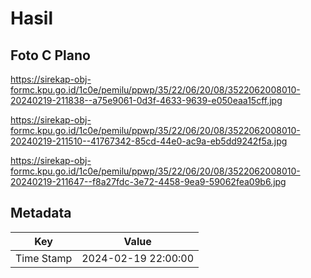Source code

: # Hasil

## Foto C Plano

https://sirekap-obj-formc.kpu.go.id/1c0e/pemilu/ppwp/35/22/06/20/08/3522062008010-20240219-211838--a75e9061-0d3f-4633-9639-e050eaa15cff.jpg

https://sirekap-obj-formc.kpu.go.id/1c0e/pemilu/ppwp/35/22/06/20/08/3522062008010-20240219-211510--41767342-85cd-44e0-ac9a-eb5dd9242f5a.jpg

https://sirekap-obj-formc.kpu.go.id/1c0e/pemilu/ppwp/35/22/06/20/08/3522062008010-20240219-211647--f8a27fdc-3e72-4458-9ea9-59062fea09b6.jpg


## Metadata

| Key        | Value               |
| ---------- | ------------------- |
| Time Stamp | 2024-02-19 22:00:00 |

· · · · · · ·

**TASK DETAILS:** Once the pictures are removed, set down what remains of the entries above exactly.

**WRITTEN ANSWER:**
Source code

: # Hasil

## Foto C Plano

https://sirekap-obj-formc.kpu.go.id/1c0e/pemilu/ppwp/35/22/06/20/08/3522062008010-20240219-211838--a75e9061-0d3f-4633-9639-e050eaa15cff.jpg

https://sirekap-obj-formc.kpu.go.id/1c0e/pemilu/ppwp/35/22/06/20/08/3522062008010-20240219-211510--41767342-85cd-44e0-ac9a-eb5dd9242f5a.jpg

https://sirekap-obj-formc.kpu.go.id/1c0e/pemilu/ppwp/35/22/06/20/08/3522062008010-20240219-211647--f8a27fdc-3e72-4458-9ea9-59062fea09b6.jpg


## Metadata

| Key        | Value               |
| ---------- | ------------------- |
| Time Stamp | 2024-02-19 22:00:00 |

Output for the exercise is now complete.